The battery is rated for eight hours which is pretty solid given its size. Overall, I would recommend this speaker for anyone on the go that just wants to have some louder music or even do a speakerphone call. However, don't look to this one to be a party speaker. The speaker can be purchased at Wal-Mart or Target.
The Good: Very cheap, clear sound even at high volumes, excellent battery life, micro-USB charging, speakerphone capability is a bonus for its size, very compact.
The Bad: Weak bass, designed for a small room or personal use only.
Final Grade: A
SanDisk Ultra Dual Drive 32GB - $59 ($29 - my cost)
These next two entries are actually two different solutions to the same problem: adding storage to cell phones and tablets on the fly. The Dual Drive works like a basic flash drive on one end, simply hooking it up to the computer. On the opposite side of the drive is a micro-USB output for connecting to your cell phone or tablet.
Now there are some caveats. The device you are going to connect it to has to have USB-on-the-go or USB-OTG for short. A great deal of Android devices have this nowadays. My LG Nexus 5 has it, along with just about every recent Samsung and Motorola phone. Most tablets have it as well.
I didn't have any issues getting the system to work for both my new Nexus 7 and Nexus 5, but the device only uses USB 2.0 instead of the newer 3.0 format. While I lack any 3.0 ports on my basic laptop, my Chromebook does support it. This leads to long transfers of large files or clusters of files. It also lessens any futureproof capabilities. I found the cost prohibitive as well. I managed to get the device on sale for about $30, but off sale at twice that is too much.
The concept of the Dual Drive is an interesting one, but limited in its scope. If you can find one on sale for what I paid, it's a decent deal, but any more than that and it's not worth it. You're better off using my next entry.
The Good: Simple to use, variable storage options from 16 GB to 64 GB, compact.
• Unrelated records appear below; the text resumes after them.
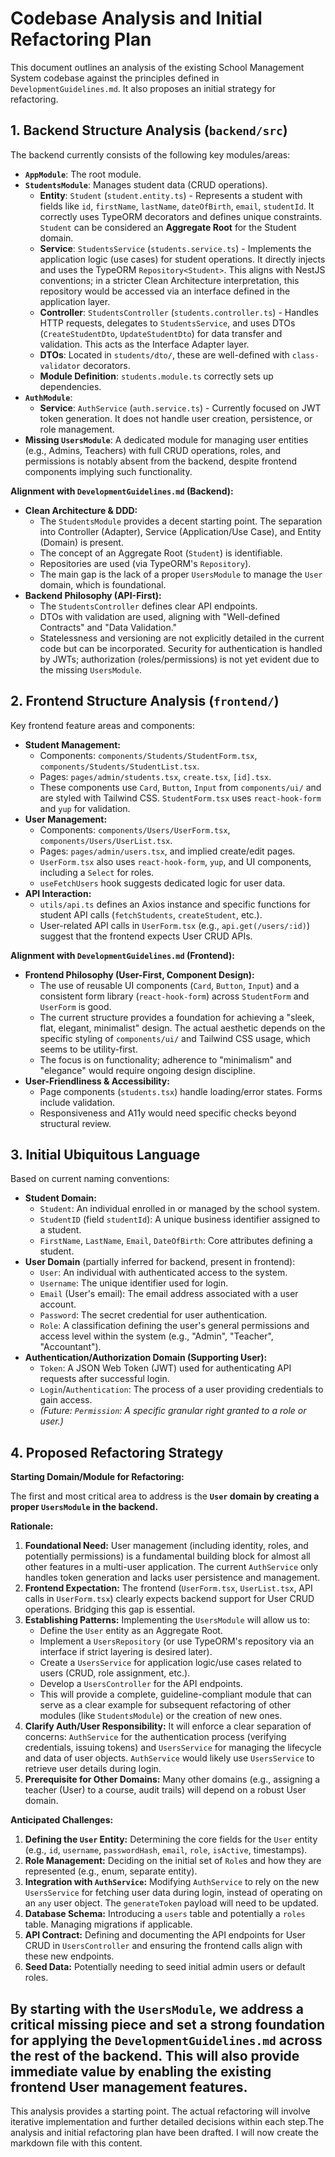 # Codebase Analysis and Initial Refactoring Plan

This document outlines an analysis of the existing School Management System codebase against the principles defined in `DevelopmentGuidelines.md`. It also proposes an initial strategy for refactoring.

## 1. Backend Structure Analysis (`backend/src`)

The backend currently consists of the following key modules/areas:

-   **`AppModule`**: The root module.
-   **`StudentsModule`**: Manages student data (CRUD operations).
    -   **Entity**: `Student` (`student.entity.ts`) - Represents a student with fields like `id`, `firstName`, `lastName`, `dateOfBirth`, `email`, `studentId`. It correctly uses TypeORM decorators and defines unique constraints. `Student` can be considered an **Aggregate Root** for the Student domain.
    -   **Service**: `StudentsService` (`students.service.ts`) - Implements the application logic (use cases) for student operations. It directly injects and uses the TypeORM `Repository<Student>`. This aligns with NestJS conventions; in a stricter Clean Architecture interpretation, this repository would be accessed via an interface defined in the application layer.
    -   **Controller**: `StudentsController` (`students.controller.ts`) - Handles HTTP requests, delegates to `StudentsService`, and uses DTOs (`CreateStudentDto`, `UpdateStudentDto`) for data transfer and validation. This acts as the Interface Adapter layer.
    -   **DTOs**: Located in `students/dto/`, these are well-defined with `class-validator` decorators.
    -   **Module Definition**: `students.module.ts` correctly sets up dependencies.
-   **`AuthModule`**:
    -   **Service**: `AuthService` (`auth.service.ts`) - Currently focused on JWT token generation. It does not handle user creation, persistence, or role management.
-   **Missing `UsersModule`**: A dedicated module for managing user entities (e.g., Admins, Teachers) with full CRUD operations, roles, and permissions is notably absent from the backend, despite frontend components implying such functionality.

**Alignment with `DevelopmentGuidelines.md` (Backend):**

-   **Clean Architecture & DDD:**
    -   The `StudentsModule` provides a decent starting point. The separation into Controller (Adapter), Service (Application/Use Case), and Entity (Domain) is present.
    -   The concept of an Aggregate Root (`Student`) is identifiable.
    -   Repositories are used (via TypeORM's `Repository`).
    -   The main gap is the lack of a proper `UsersModule` to manage the `User` domain, which is foundational.
-   **Backend Philosophy (API-First):**
    -   The `StudentsController` defines clear API endpoints.
    -   DTOs with validation are used, aligning with "Well-defined Contracts" and "Data Validation."
    -   Statelessness and versioning are not explicitly detailed in the current code but can be incorporated. Security for authentication is handled by JWTs; authorization (roles/permissions) is not yet evident due to the missing `UsersModule`.

## 2. Frontend Structure Analysis (`frontend/`)

Key frontend feature areas and components:

-   **Student Management:**
    -   Components: `components/Students/StudentForm.tsx`, `components/Students/StudentList.tsx`.
    -   Pages: `pages/admin/students.tsx`, `create.tsx`, `[id].tsx`.
    -   These components use `Card`, `Button`, `Input` from `components/ui/` and are styled with Tailwind CSS. `StudentForm.tsx` uses `react-hook-form` and `yup` for validation.
-   **User Management:**
    -   Components: `components/Users/UserForm.tsx`, `components/Users/UserList.tsx`.
    -   Pages: `pages/admin/users.tsx`, and implied create/edit pages.
    -   `UserForm.tsx` also uses `react-hook-form`, `yup`, and UI components, including a `Select` for roles.
    -   `useFetchUsers` hook suggests dedicated logic for user data.
-   **API Interaction:**
    -   `utils/api.ts` defines an Axios instance and specific functions for student API calls (`fetchStudents`, `createStudent`, etc.).
    -   User-related API calls in `UserForm.tsx` (e.g., `api.get(/users/:id)`) suggest that the frontend expects User CRUD APIs.

**Alignment with `DevelopmentGuidelines.md` (Frontend):**

-   **Frontend Philosophy (User-First, Component Design):**
    -   The use of reusable UI components (`Card`, `Button`, `Input`) and a consistent form library (`react-hook-form`) across `StudentForm` and `UserForm` is good.
    -   The current structure provides a foundation for achieving a "sleek, flat, elegant, minimalist" design. The actual aesthetic depends on the specific styling of `components/ui/` and Tailwind CSS usage, which seems to be utility-first.
    -   The focus is on functionality; adherence to "minimalism" and "elegance" would require ongoing design discipline.
-   **User-Friendliness & Accessibility:**
    -   Page components (`students.tsx`) handle loading/error states. Forms include validation.
    -   Responsiveness and A11y would need specific checks beyond structural review.

## 3. Initial Ubiquitous Language

Based on current naming conventions:

-   **Student Domain:**
    -   `Student`: An individual enrolled in or managed by the school system.
    -   `StudentID` (field `studentId`): A unique business identifier assigned to a student.
    -   `FirstName`, `LastName`, `Email`, `DateOfBirth`: Core attributes defining a student.
-   **User Domain** (partially inferred for backend, present in frontend):
    -   `User`: An individual with authenticated access to the system.
    -   `Username`: The unique identifier used for login.
    -   `Email` (User's email): The email address associated with a user account.
    -   `Password`: The secret credential for user authentication.
    -   `Role`: A classification defining the user's general permissions and access level within the system (e.g., "Admin", "Teacher", "Accountant").
-   **Authentication/Authorization Domain (Supporting User):**
    -   `Token`: A JSON Web Token (JWT) used for authenticating API requests after successful login.
    -   `Login`/`Authentication`: The process of a user providing credentials to gain access.
    -   *(Future: `Permission`: A specific granular right granted to a role or user.)*

## 4. Proposed Refactoring Strategy

**Starting Domain/Module for Refactoring:**

The first and most critical area to address is the **`User` domain by creating a proper `UsersModule` in the backend.**

**Rationale:**

1.  **Foundational Need:** User management (including identity, roles, and potentially permissions) is a fundamental building block for almost all other features in a multi-user application. The current `AuthService` only handles token generation and lacks user persistence and management.
2.  **Frontend Expectation:** The frontend (`UserForm.tsx`, `UserList.tsx`, API calls in `UserForm.tsx`) clearly expects backend support for User CRUD operations. Bridging this gap is essential.
3.  **Establishing Patterns:** Implementing the `UsersModule` will allow us to:
    *   Define the `User` entity as an Aggregate Root.
    *   Implement a `UsersRepository` (or use TypeORM's repository via an interface if strict layering is desired later).
    *   Create a `UsersService` for application logic/use cases related to users (CRUD, role assignment, etc.).
    *   Develop a `UsersController` for the API endpoints.
    *   This will provide a complete, guideline-compliant module that can serve as a clear example for subsequent refactoring of other modules (like `StudentsModule`) or the creation of new ones.
4.  **Clarify Auth/User Responsibility:** It will enforce a clear separation of concerns: `AuthService` for the authentication process (verifying credentials, issuing tokens) and `UsersService` for managing the lifecycle and data of user objects. `AuthService` would likely use `UsersService` to retrieve user details during login.
5.  **Prerequisite for Other Domains:** Many other domains (e.g., assigning a teacher (User) to a course, audit trails) will depend on a robust User domain.

**Anticipated Challenges:**

1.  **Defining the `User` Entity:** Determining the core fields for the `User` entity (e.g., `id`, `username`, `passwordHash`, `email`, `role`, `isActive`, timestamps).
2.  **Role Management:** Deciding on the initial set of `Role`s and how they are represented (e.g., enum, separate entity).
3.  **Integration with `AuthService`:** Modifying `AuthService` to rely on the new `UsersService` for fetching user data during login, instead of operating on an `any` user object. The `generateToken` payload will need to be updated.
4.  **Database Schema:** Introducing a `users` table and potentially a `roles` table. Managing migrations if applicable.
5.  **API Contract:** Defining and documenting the API endpoints for User CRUD in `UsersController` and ensuring the frontend calls align with these new endpoints.
6.  **Seed Data:** Potentially needing to seed initial admin users or default roles.

By starting with the `UsersModule`, we address a critical missing piece and set a strong foundation for applying the `DevelopmentGuidelines.md` across the rest of the backend. This will also provide immediate value by enabling the existing frontend User management features.
---

This analysis provides a starting point. The actual refactoring will involve iterative implementation and further detailed decisions within each step.The analysis and initial refactoring plan have been drafted. I will now create the markdown file with this content.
The Bad: Only uses USB 2.0, costly when not on sale.
Final Grade: B-
Meenova MicroSD Card Reader - $12
My second foray into Kickstarter was this little gem. Like the Dual Drive above, the Meenova MicroSD Card Reader aims to assist with USB-OTG support without the need for a separate cord. Where it trumps the Dual Drive is flexibility.
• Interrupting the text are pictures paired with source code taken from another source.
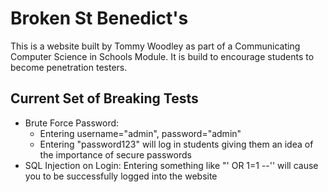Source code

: 
# Broken St Benedict's

This is a website built by Tommy Woodley as part of a Communicating Computer Science in Schools Module.
It is build to encourage students to become penetration testers.

## Current Set of Breaking Tests

- Brute Force Password: 
  - Entering username="admin", password="admin"
  - Entering "password123" will log in students giving them an idea of the importance of secure passwords
- SQL Injection on Login: Entering something like "' OR 1=1 --'' will cause you to be successfully logged into the website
Smaller than the size of a quarter, the Meenova doesn't have its own storage. Instead, you supplement a MicroSD card and plug it in. This is very useful since you can choose what size you want to use and in the end, it will cost far less than the Dual Drive even with the cost of storage.
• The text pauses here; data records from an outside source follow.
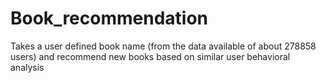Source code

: # Book_recommendation
Takes a user defined book name (from the data available of about 278858 users) and recommend new books based on similar user behavioral analysis
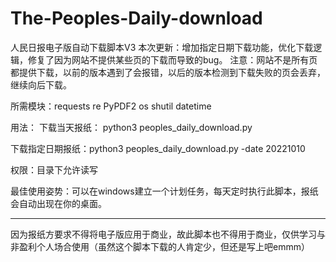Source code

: # The-Peoples-Daily-download
人民日报电子版自动下载脚本V3
本次更新：增加指定日期下载功能，优化下载逻辑，修复了因为网站不提供某些页的下载而导致的bug。
注意：网站不是所有页都提供下载，以前的版本遇到了会报错，以后的版本检测到下载失败的页会丢弃，继续向后下载。

所需模块：requests re PyPDF2 os shutil datetime

用法： 
下载当天报纸： python3 peoples_daily_download.py 

下载指定日期报纸：python3 peoples_daily_download.py -date 20221010


权限：目录下允许读写

最佳使用姿势：可以在windows建立一个计划任务，每天定时执行此脚本，报纸会自动出现在你的桌面。

--------------------------

因为报纸方要求不得将电子版应用于商业，故此脚本也不得用于商业，仅供学习与非盈利个人场合使用（虽然这个脚本下载的人肯定少，但还是写上吧emmm）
The package contains the reader, along with a keychain attachment and adapter to connect it directly to a computer. Pulling off the cap and plugging the device into your phone or tablet, you'll see a blue LED light up letting you know your device is compatible. Some people don't like this, but I find it useful. My Nexus 5 is compatible, but my Nexus 4 wasn't and this let me know without scouring the web to find out why.
Overall, it's definitely worth it if you need to expand storage like with my Nexus phones that lack MicroSD card slots, but does just fine even with devices that do have one. Having the storage available on a keychain is a huge boon and I think this is probably the best solution to the expansion problem of devices. It's obviously not going to work on Apple devices and only uses USB 2.0, but it's an acceptable compromise given its cost.
The Good: Very cheap, LED indicator to help determine compatibility, keychain and adapter are great for the package, lots of potential and futureproofing thanks to using MicroSD as opposed to static flash.
The Bad: USB 2.0 only might be a drawback.
Final Grade: A+
That's it for this round. I'll be back with another Rapid Review when I find some more goodies out there in the world.